Look through the records below and collect all lines that hold the string "Open".
Top of DATA FOR THIS TASK
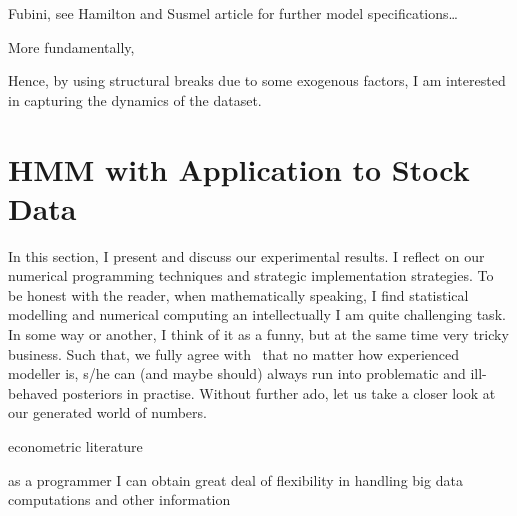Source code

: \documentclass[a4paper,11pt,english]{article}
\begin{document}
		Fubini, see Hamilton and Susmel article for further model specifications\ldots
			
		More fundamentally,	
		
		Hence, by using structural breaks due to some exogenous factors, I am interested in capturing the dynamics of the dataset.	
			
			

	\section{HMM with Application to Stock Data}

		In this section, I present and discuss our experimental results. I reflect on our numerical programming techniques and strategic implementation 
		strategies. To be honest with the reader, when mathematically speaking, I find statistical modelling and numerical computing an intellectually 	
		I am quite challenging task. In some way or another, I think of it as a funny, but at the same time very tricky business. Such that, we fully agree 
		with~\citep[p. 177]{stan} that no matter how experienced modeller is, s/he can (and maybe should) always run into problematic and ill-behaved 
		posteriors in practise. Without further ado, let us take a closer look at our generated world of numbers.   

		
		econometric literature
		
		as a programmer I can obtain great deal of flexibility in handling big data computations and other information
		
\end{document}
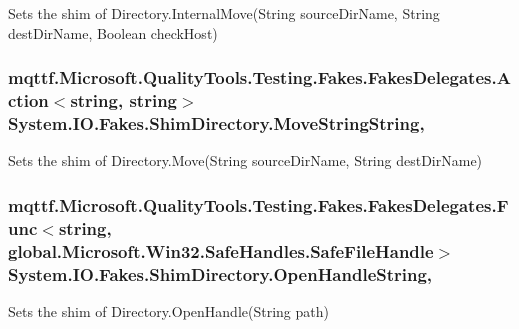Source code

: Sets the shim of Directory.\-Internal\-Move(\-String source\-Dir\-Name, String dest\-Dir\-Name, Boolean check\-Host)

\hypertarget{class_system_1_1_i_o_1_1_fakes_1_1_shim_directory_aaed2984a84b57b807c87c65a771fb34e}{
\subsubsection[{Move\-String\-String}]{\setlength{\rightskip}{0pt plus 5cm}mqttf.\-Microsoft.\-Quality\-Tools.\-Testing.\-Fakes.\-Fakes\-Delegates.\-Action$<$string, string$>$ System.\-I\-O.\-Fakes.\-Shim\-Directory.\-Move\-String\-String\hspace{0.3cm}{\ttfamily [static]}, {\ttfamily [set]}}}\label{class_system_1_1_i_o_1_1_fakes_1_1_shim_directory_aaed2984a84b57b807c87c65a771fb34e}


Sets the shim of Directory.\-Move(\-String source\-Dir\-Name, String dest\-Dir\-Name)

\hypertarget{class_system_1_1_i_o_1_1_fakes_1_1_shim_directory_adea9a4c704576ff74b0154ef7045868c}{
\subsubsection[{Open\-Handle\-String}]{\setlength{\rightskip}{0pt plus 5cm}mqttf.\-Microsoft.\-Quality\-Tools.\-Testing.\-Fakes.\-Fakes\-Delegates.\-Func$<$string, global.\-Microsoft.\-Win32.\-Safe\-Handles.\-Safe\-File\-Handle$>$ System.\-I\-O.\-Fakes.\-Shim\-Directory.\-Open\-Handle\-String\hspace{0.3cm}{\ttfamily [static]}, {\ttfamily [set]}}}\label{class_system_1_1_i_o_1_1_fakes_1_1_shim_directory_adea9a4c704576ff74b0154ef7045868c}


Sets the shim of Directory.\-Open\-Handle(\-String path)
Bottom of DATA FOR THIS TASK
Top of DATA FOR THIS TASK
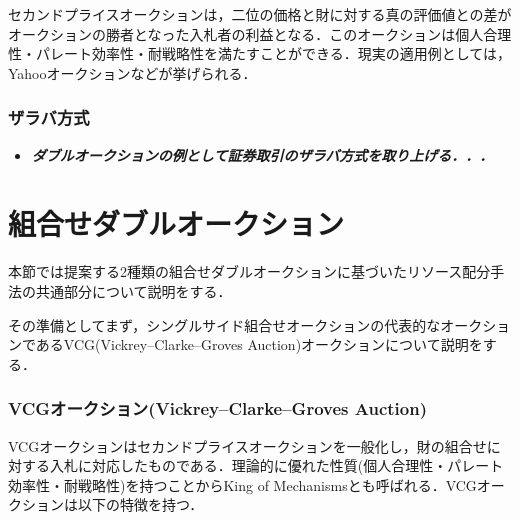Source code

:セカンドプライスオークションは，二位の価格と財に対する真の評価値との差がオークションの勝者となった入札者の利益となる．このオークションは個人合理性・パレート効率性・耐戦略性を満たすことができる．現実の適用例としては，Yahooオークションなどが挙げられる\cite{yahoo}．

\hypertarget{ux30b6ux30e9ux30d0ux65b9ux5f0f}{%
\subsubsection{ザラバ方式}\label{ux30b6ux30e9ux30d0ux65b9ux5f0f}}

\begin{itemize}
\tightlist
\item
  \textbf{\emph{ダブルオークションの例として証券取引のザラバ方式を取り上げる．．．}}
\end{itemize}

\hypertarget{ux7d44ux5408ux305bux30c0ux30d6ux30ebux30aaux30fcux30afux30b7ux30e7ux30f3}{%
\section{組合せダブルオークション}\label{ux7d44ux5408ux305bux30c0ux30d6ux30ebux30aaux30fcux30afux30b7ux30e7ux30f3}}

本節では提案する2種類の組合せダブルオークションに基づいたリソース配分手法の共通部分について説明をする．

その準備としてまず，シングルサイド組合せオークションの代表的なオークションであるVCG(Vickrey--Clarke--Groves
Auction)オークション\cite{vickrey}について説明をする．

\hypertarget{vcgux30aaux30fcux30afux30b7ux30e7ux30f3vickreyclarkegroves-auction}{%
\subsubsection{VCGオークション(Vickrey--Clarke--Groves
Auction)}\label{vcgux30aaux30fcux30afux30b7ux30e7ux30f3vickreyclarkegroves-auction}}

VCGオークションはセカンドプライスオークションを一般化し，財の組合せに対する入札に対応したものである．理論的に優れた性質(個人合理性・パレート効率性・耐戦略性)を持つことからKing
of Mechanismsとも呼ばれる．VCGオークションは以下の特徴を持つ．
Bottom of DATA FOR THIS TASK
Top of DATA FOR THIS TASK
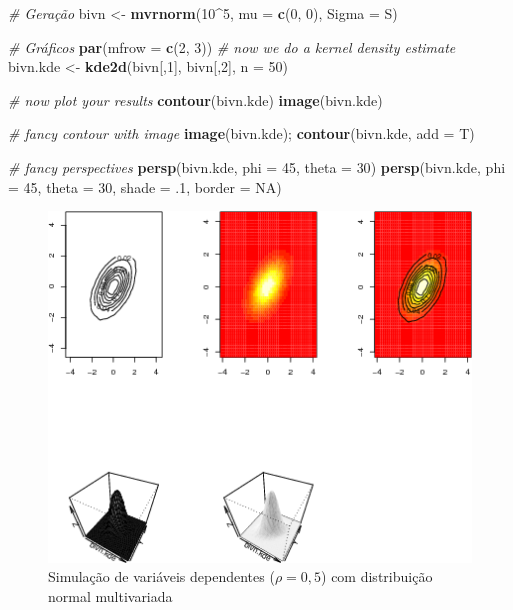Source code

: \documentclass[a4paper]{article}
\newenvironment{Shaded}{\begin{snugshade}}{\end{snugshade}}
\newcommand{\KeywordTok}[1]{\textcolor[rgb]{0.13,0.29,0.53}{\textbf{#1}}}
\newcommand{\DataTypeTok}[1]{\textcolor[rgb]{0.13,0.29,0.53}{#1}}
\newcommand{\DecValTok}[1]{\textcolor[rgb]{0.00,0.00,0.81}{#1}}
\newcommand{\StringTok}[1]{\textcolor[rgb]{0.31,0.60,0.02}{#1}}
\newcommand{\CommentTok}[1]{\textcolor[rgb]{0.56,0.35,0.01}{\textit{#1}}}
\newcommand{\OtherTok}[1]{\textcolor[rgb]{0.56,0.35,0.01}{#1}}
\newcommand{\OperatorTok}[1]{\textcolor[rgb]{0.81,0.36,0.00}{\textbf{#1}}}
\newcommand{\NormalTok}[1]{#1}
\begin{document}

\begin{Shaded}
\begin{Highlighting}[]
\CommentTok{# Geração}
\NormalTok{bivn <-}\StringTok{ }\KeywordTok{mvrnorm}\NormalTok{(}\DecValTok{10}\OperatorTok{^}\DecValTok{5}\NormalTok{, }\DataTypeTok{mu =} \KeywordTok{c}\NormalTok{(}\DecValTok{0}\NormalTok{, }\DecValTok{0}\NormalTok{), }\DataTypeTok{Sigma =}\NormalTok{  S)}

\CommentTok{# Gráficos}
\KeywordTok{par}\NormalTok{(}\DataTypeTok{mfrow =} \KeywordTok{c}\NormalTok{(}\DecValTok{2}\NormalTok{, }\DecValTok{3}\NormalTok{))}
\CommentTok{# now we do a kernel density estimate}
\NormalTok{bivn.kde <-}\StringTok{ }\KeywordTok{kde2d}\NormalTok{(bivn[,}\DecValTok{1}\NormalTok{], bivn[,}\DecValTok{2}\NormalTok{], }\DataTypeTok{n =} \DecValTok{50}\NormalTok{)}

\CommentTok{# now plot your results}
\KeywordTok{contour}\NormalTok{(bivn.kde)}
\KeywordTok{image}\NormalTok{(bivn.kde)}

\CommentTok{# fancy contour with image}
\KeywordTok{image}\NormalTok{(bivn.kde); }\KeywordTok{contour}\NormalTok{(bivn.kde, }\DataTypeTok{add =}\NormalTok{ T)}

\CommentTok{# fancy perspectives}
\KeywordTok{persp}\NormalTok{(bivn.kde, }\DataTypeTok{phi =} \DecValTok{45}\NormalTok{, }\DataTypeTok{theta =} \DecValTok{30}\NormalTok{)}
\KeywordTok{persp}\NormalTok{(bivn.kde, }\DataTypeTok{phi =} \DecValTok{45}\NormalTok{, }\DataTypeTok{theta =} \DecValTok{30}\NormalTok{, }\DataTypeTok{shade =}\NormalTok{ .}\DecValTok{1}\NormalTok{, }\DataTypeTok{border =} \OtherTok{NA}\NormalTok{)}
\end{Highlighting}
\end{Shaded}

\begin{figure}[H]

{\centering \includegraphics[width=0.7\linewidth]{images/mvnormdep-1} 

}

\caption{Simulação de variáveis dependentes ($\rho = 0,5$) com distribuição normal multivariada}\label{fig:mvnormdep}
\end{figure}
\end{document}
Bottom of DATA FOR THIS TASK
**WRITTEN REPLY**
\subsubsection[{Open\-Handle\-String}]{\setlength{\rightskip}{0pt plus 5cm}mqttf.\-Microsoft.\-Quality\-Tools.\-Testing.\-Fakes.\-Fakes\-Delegates.\-Func$<$string, global.\-Microsoft.\-Win32.\-Safe\-Handles.\-Safe\-File\-Handle$>$ System.\-I\-O.\-Fakes.\-Shim\-Directory.\-Open\-Handle\-String\hspace{0.3cm}{\ttfamily [static]}, {\ttfamily [set]}}}\label{class_system_1_1_i_o_1_1_fakes_1_1_shim_directory_adea9a4c704576ff74b0154ef7045868c}
Sets the shim of Directory.\-Open\-Handle(\-String path)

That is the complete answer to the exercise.